Charge 1 Dealing directly with another solicitor’s client

  1. On 6 April 2020, the respondent dealt directly with the client of another solicitor, in breach of rule 33 of the ASCR.

Particulars

  1. 1.3.
    At all material times, Ms Barb Conaghan was:
  1. a lot owner of Arila Lodge CTS 14237, located in Toowong;
  1. Secretary and Treasurer on the Committee of the Body Corporate for Arila Lodge CTS 14237 (Body Corporate) located in Toowong; and
  1. a client of the law practice Grace Lawyers in her capacity as Secretary of the Body Corporate, and of Mr Jason Carlson who had carriage of the Body Corporate’s matters in connection ongoing (sic) litigation with another lot owner, Ms Emma Thompson since 2016.
  1. 1.4.
    On 6 April 2020, the respondent dealt directly with Ms Conaghan in that he:
  1. left a ‘missed call’ on Ms Conaghan’s telephone at 10:20 am, which Ms Conaghan called back at 10:40 am; and
  2. engaged in a 27-minute conversation with Ms Conaghan, in which he sought to discuss matters directly relating to the District Court proceedings concerning his client and the Body Corporate (direct dealing).
  1. 1.5.
    The direct dealing with Ms Conaghan occurred while she was the client of Grace Lawyers and Mr Carlson.

…” [emphasis in original]

  1. [22]
    The Applicant’s position before the Committee was that the Body Corporate was the relevant client and Ms Conaghan was not a client of Grace Lawyers or Mr Carlson.
  2. [23]
    The Committee in reasons dated 21 March 2022[9] concluded in respect of this issue at pages 5 to 6 as follows:

“Whilst the Committee acknowledges that the particulars in this respect are somewhat vague, the Committee considers that at no point in time was the Respondent unaware of the case that he was required to answer.
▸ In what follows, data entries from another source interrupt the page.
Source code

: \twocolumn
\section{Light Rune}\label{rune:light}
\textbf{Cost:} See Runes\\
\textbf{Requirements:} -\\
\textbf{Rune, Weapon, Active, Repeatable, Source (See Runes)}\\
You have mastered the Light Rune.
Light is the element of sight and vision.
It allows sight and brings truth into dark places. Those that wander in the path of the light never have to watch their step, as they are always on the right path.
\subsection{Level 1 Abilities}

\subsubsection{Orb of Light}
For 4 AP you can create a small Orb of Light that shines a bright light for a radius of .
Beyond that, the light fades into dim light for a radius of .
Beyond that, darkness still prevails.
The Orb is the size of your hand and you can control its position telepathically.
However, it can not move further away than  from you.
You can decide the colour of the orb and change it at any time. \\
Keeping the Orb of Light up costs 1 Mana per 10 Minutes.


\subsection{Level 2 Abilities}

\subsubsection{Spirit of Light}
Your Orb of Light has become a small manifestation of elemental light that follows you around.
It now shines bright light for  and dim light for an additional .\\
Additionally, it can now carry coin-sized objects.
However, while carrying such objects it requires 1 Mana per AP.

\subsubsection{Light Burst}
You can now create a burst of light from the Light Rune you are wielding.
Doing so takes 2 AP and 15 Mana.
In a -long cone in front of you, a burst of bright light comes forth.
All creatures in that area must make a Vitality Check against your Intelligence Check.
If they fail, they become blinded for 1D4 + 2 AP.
The Respondent has suffered no prejudice as a result of the Commission’s failure to succinctly plead that as Secretary and Treasurer on the committee of the Body Corporate, and as a person authorised to act on behalf of the committee in the litigation with Ms Thompson, Ms Conaghan was representative of the ‘client body corporate’ and was therefore a client, for the purposes of Rule 33, of the law practice and of Mr Carlson who had carriage of the Body Corporate’s matters in the ongoing litigation with Ms Emma Thompson since 2016.

The Committee does not consider that the charge should fail on the basis of the wording of the charge and particulars alone.”

  1. [24]
    Justice Boddice helpfully summarised the nature and circumstances of the contact as follows:[10]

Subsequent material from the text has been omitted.